After they were belted in, Laurel mock-slapped the side of her head and said, “I think I forgot to turn off the sprinkler last night.”
“I’ll check it!” cried Grant, unbuckling his seat belt.
“No, I’ll get it,” Laurel said firmly, and quickly got out of the car.
She hit the button on the wall and ducked under the rising garage door as soon as it was four feet off the concrete, then trotted around to the back of the house. She would retrieve the Walgreens bag, crush it into a ball, then slip it into her trunk and dispose of it sometime during the school day, at a gas station or convenience store. (She’d done the same with a valentine card and roses and a few actual letters during the past year.) She was making for a gap in the shrubbery when a woman’s voice called out, “Laurel? Over here!”

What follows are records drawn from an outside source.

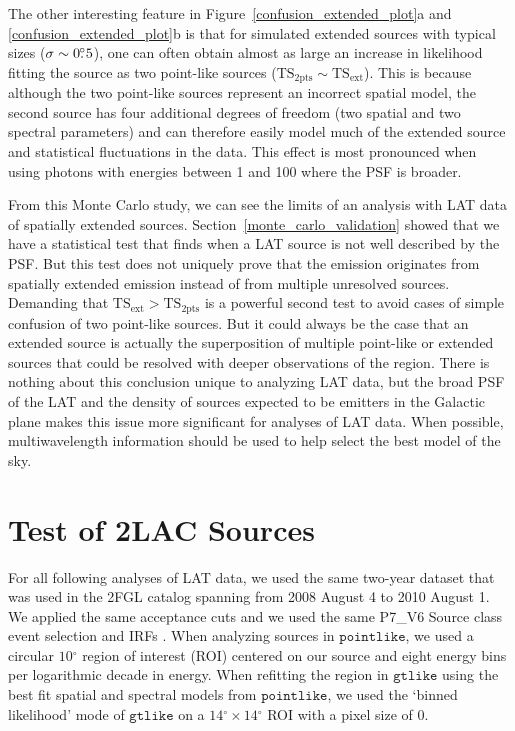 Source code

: \documentclass[12pt,preprint]{aastex}
\newcommand{\gev}{\text{GeV}\xspace}
\newcommand{\tsext}{{\ensuremath{\text{TS}_{\text{ext}}}}\xspace}
\newcommand{\tsinc}{\ensuremath{\text{TS}_{\text{2pts}}}\xspace}
\newcommand{\gtlike}{\ensuremath{\mathtt{gtlike}}\xspace}
\newcommand{\pointlike}{\ensuremath{\mathtt{pointlike}}\xspace}
\newcommand{\degree}{\ensuremath{^\circ}\xspace}
\begin{document}
The other interesting feature in Figure~\ref{confusion_extended_plot}a
and \ref{confusion_extended_plot}b is that for simulated extended
sources with typical sizes ($\sigma\sim0\mbox{$.\!\!^\circ$}5$), one can often obtain
almost as large an increase in likelihood fitting the source as two
point-like sources ($\tsinc\sim\tsext$).  This is because although the
two point-like sources represent an incorrect spatial model, the second
source has four additional degrees of freedom (two spatial and two
spectral parameters) and can therefore easily model much of the extended
source and statistical fluctuations in the data.  This effect is most
pronounced when using photons with energies between 1 \gev and 100 \gev
where the PSF is broader.

From this Monte Carlo study, we can see the limits of an analysis with
LAT data of spatially extended sources.  Section~\ref{monte_carlo_validation}
showed that we have a statistical test that finds when a LAT source is
not well described by the PSF.  But this test does not uniquely prove
that the emission originates from spatially extended emission instead
of from multiple unresolved sources.  Demanding that $\tsext>\tsinc$
is a powerful second test to avoid cases of simple confusion of two
point-like sources. But it could always be the case that an extended
source is actually the superposition of multiple point-like or
extended sources that could be resolved with deeper observations of the
region.  There is nothing about this conclusion unique to analyzing LAT data,
but the broad PSF of the LAT and the density of sources expected to be
\gev emitters in the Galactic plane makes this issue more significant
for analyses of LAT data.  When possible, multiwavelength information should be
used to help select the best model of the sky.


\section{Test of 2LAC Sources}
\label{test_2lac_sources}


For all following analyses of LAT data, we used the same two-year dataset
that was used in the 2FGL catalog spanning from 2008 August 4 to 2010 August 1. We
applied the same acceptance cuts and we used the same P7\_V6 Source class
event selection and IRFs \citep{lat_on_orbit_psf}.  
When analyzing sources in \pointlike, we used a circular $10\degree$ region of
interest (ROI) centered on our source and eight energy bins per
logarithmic decade in energy.
When refitting the region in \gtlike using the best fit spatial and
spectral models from \pointlike, we used the `binned likelihood' mode of
\gtlike on a $14\degree\times14\degree$ ROI with a pixel size of 0.
\end{document}
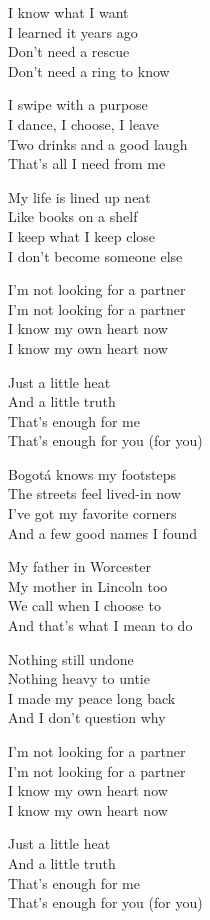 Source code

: \begin{lyrics}
I know what I want\\
I learned it years ago\\
Don’t need a rescue\\
Don’t need a ring to know

I swipe with a purpose\\
I dance, I choose, I leave\\
Two drinks and a good laugh\\
That’s all I need from me

My life is lined up neat\\
Like books on a shelf\\
I keep what I keep close\\
I don’t become someone else

I’m not looking for a partner\\
I’m not looking for a partner\\
I know my own heart now\\
I know my own heart now

Just a little heat\\
And a little truth\\
That’s enough for me\\
That’s enough for you (for you)

Bogotá knows my footsteps\\
The streets feel lived-in now\\
I’ve got my favorite corners\\
And a few good names I found

My father in Worcester\\
My mother in Lincoln too\\
We call when I choose to\\
And that’s what I mean to do

Nothing still undone\\
Nothing heavy to untie\\
I made my peace long back\\
And I don’t question why

I’m not looking for a partner\\
I’m not looking for a partner\\
I know my own heart now\\
I know my own heart now

Just a little heat\\
And a little truth\\
That’s enough for me\\
That’s enough for you (for you)


\end{lyrics}
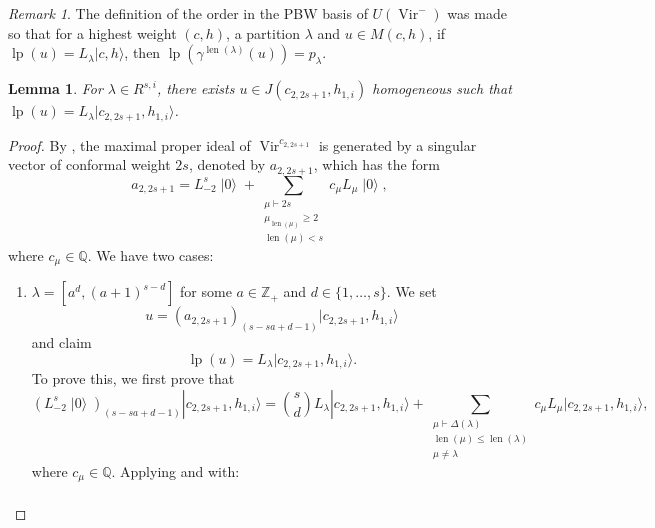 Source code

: \documentclass[a4paper, 12pt, reqno]{amsart}
\newtheorem{lemma}[theorem]{Lemma}
\theoremstyle{remark}
\newtheorem{remark}[theorem]{Remark}
\DeclareMathOperator{\Vir}{Vir}
\DeclareMathOperator{\len}{len}
\DeclareMathOperator{\vac}{|0\rangle}
\DeclareMathOperator{\lp}{lp}
\begin{document}
\begin{remark}
  \label{rmk:4}
  The definition of the order in the PBW basis of $U(\Vir^-)$ was made so that for a highest weight $(c, h)$, a partition $\lambda$ and $u \in M(c, h)$, if $\lp(u) = L_{\lambda}|c, h\rangle$, then $\lp(\gamma^{\len(\lambda)}(u)) = p_{\lambda}$.
\end{remark}

\begin{lemma}
  \label{lmm:10}
  For $\lambda \in R^{s, i}$, there exists $u \in J(c_{2, 2s + 1}, h_{1, i})$ homogeneous such that $\lp(u) = L_{\lambda}|c_{2, 2s + 1}, h_{1, i}\rangle$.
\end{lemma}

\begin{proof}
  By , the maximal proper ideal of $\Vir^{c_{2, 2s + 1}}$ is generated by a singular vector of conformal weight $2s$, denoted by $a_{2, 2s + 1}$, which has the form
  \begin{equation}
    \label{eq:5}
    a_{2, 2s + 1} = L_{-2}^s\vac + \sum_{\substack{\mu \vdash 2s \\ \mu_{\len(\mu)} \ge 2 \\ \len(\mu) < s}}c_{\mu}L_{\mu}\vac,
  \end{equation}
  where $c_{\mu} \in \mathbb{Q}$.
  We have two cases:
  \begin{enumerate}
  \item $\lambda = [a^d, (a + 1)^{s - d}]$ for some $a \in \mathbb{Z}_+$ and $d \in \{1, \dots, s\}$.
    We set
    \begin{equation*}
      u = (a_{2, 2s + 1})_{(s - sa + d - 1)}|c_{2, 2s + 1}, h_{1, i}\rangle
    \end{equation*}
    and claim
    \begin{equation*}
      \lp(u) = L_{\lambda}|c_{2, 2s + 1}, h_{1, i}\rangle.
    \end{equation*}
    To prove this, we first prove that
    \begin{equation}
      \label{eq:6}
      (L_{-2}^s\vac)_{(s - sa + d - 1)}|c_{2, 2s + 1}, h_{1, i}\rangle = \binom{s}{d}L_{\lambda}|c_{2, 2s + 1}, h_{1, i}\rangle + \sum_{\substack{\mu \vdash \Delta(\lambda) \\ \len(\mu) \le \len(\lambda) \\ \mu \neq \lambda}}c_{\mu}L_{\mu}|c_{2, 2s + 1}, h_{1, i}\rangle,
    \end{equation}
    where $c_{\mu} \in \mathbb{Q}$.
    Applying  and  with:
    \begin{align*}

\end{align*}
\end{enumerate}
\end{proof}
\end{document}
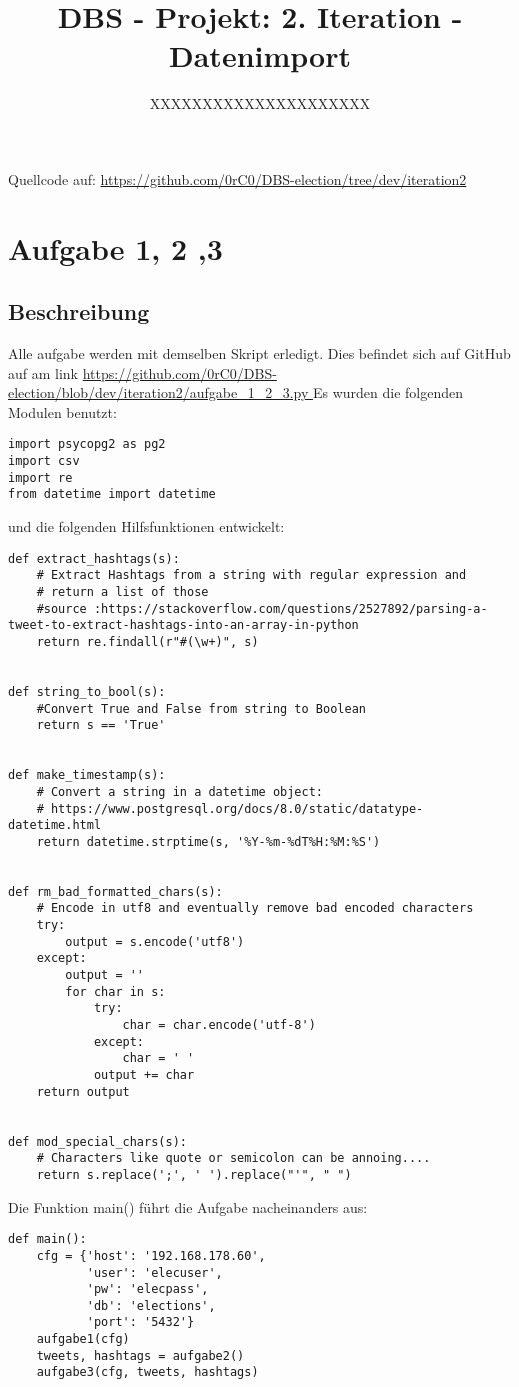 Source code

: \documentclass[a4paper]{article}
\title{DBS - Projekt: 2. Iteration - Datenimport}
\author{XXXXXXXXXXXXXXXXXXXXX}
\begin{document}
\maketitle

Quellcode auf: \href{https://github.com/0rC0/DBS-election/tree/dev/iteration2}{https://github.com/0rC0/DBS-election/tree/dev/iteration2}
\section{Aufgabe 1, 2 ,3}
\subsection{Beschreibung}

Alle aufgabe werden mit demselben Skript erledigt. Dies befindet sich auf GitHub auf am link \href{https://github.com/0rC0/DBS-election/blob/dev/iteration2/aufgabe_1_2_3.py}{https://github.com/0rC0/DBS-election/blob/dev/iteration2/aufgabe\_1\_2\_3.py }
Es wurden die folgenden Modulen benutzt:
\begin{verbatim}
import psycopg2 as pg2
import csv
import re
from datetime import datetime
\end{verbatim}
und die folgenden Hilfsfunktionen entwickelt:
\begin{verbatim}
def extract_hashtags(s):
    # Extract Hashtags from a string with regular expression and
    # return a list of those
    #source :https://stackoverflow.com/questions/2527892/parsing-a-tweet-to-extract-hashtags-into-an-array-in-python
    return re.findall(r"#(\w+)", s)


def string_to_bool(s):
    #Convert True and False from string to Boolean
    return s == 'True'


def make_timestamp(s):
    # Convert a string in a datetime object:
    # https://www.postgresql.org/docs/8.0/static/datatype-datetime.html
    return datetime.strptime(s, '%Y-%m-%dT%H:%M:%S')


def rm_bad_formatted_chars(s):
    # Encode in utf8 and eventually remove bad encoded characters
    try:
        output = s.encode('utf8')
    except:
        output = ''
        for char in s:
            try:
                char = char.encode('utf-8')
            except:
                char = ' '
            output += char
    return output


def mod_special_chars(s):
    # Characters like quote or semicolon can be annoing....
    return s.replace(';', ' ').replace("'", " ")
\end{verbatim}
Die Funktion main() führt die Aufgabe nacheinanders aus:
\begin{verbatim}
def main():
    cfg = {'host': '192.168.178.60',
           'user': 'elecuser',
           'pw': 'elecpass',
           'db': 'elections',
           'port': '5432'}
    aufgabe1(cfg)
    tweets, hashtags = aufgabe2()
    aufgabe3(cfg, tweets, hashtags)
\end{verbatim}
\end{document}
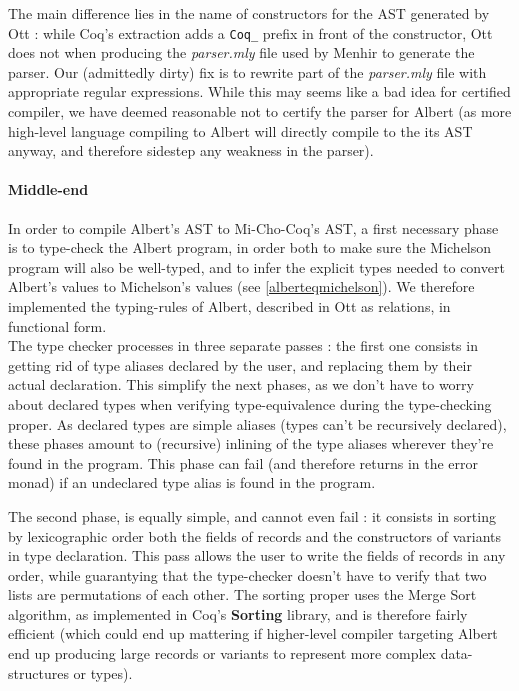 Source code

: \documentclass{report}
\begin{document}
The main difference lies in the name of constructors for the AST generated by Ott : while Coq's extraction adds a \texttt{Coq\_} prefix in front of the constructor, Ott does not when producing the \textit{parser.mly} file used by Menhir to generate the parser. Our (admittedly dirty) fix is to rewrite part of the \textit{parser.mly} file with appropriate regular expressions. While this may seems like a bad idea for certified compiler, we have deemed reasonable not to certify the parser for Albert (as more high-level language compiling to Albert will directly compile to the its AST anyway, and therefore sidestep any weakness in the parser).

\paragraph{Middle-end}

In order to compile Albert's AST to Mi-Cho-Coq's AST, a first necessary phase is to type-check the Albert program, in order both to make sure the Michelson program will also be well-typed, and to infer the explicit types needed to convert Albert's values to Michelson's values (see \ref{alberteqmichelson}). We therefore implemented the typing-rules of Albert, described in Ott as relations, in functional form.\\

The type checker processes in three separate passes : the first one consists in getting rid of type aliases declared by the user, and replacing them by their actual declaration. This simplify the next phases, as we don't have to worry about declared types when verifying type-equivalence during the type-checking proper. As declared types are simple aliases (types can't be recursively declared), these phases amount to (recursive) inlining of the type aliases wherever they're found in the program. This phase can fail (and therefore returns in the error monad) if an undeclared type alias is found in the program.

The second phase, is equally simple, and cannot even fail : it consists in sorting by lexicographic order both the fields of records and the constructors of variants in type declaration. This pass allows the user to write the fields of records in any order, while guarantying that the type-checker doesn't have to verify that two lists are permutations of each other. The sorting proper uses the Merge Sort algorithm, as implemented in Coq's \textbf{Sorting} library, and is therefore fairly efficient (which could end up mattering if higher-level compiler targeting Albert end up producing large records or variants to represent more complex data-structures or types).\\
\end{document}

Laurel froze and looked toward the sound. Just twenty-five yards away, almost obscured by some boxwoods, knelt a woman wearing a straw hat and bright yellow gloves. Bonnie Elfman was about seventy, but she moved like a woman of forty, and for some reason she had chosen this morning to beautify the western boundary of her considerable property.
“I’m just adding some nasturtiums to this bed!” Bonnie called. “What’re you up to?”
Retrieving a positive pregnancy test so my husband won’t find it. “I thought I left the sprinkler on,” she called back.
“That’ll sure kill your water bill,” Bonnie said, standing and walking toward Laurel.
Laurel felt a flutter of panic. To compound her troubles, Christy came tearing around the corner of the house, desperate for someone to play with her. If Laurel picked up the bag from behind the shrubs, the corgi might just leap up and rip it out of her hands. She gazed along her own line of shrubs with exaggerated concern, then waved broadly to Mrs. Elfman. “I guess I got it after all! I’ve got to run, Bonnie. The kids are waiting in the car.”
“I’ll find your sprinkler and make sure,” Bonnie promised.
Laurel’s heart thumped like a bass drum. “Don’t trouble yourself! Really. I thought I’d left it out here, but I took it back to the storeroom. I remember now. Don’t you get too hot, either. It’s been really warm for April.”
“Don’t worry about that, it’s going to rain,” Bonnie said with the confidence of an oracle. “It’s going to cool off, too. By the time you get back from school, you’ll need a jacket.”
Laurel looked up at the sun, clear and bright in the sky. “If you say so. See you later.”
Bonnie looked miffed over Laurel’s escape. She would have much preferred to stand around gossiping for a half hour. Laurel knew from past experience that like most gossips, Bonnie Elfman was as quick to repeat stories about her as she was to confide in Laurel about others.
“Shit, shit, shit,” Laurel cursed, as she hurried back around to the garage. The Walgreens bag would have to wait until after school. Christy was trotting at her heels, so the dog was no problem. But Mrs. Elfman wasn’t going anywhere soon. Laurel prayed that the old busybody would stay on her own property until school was out.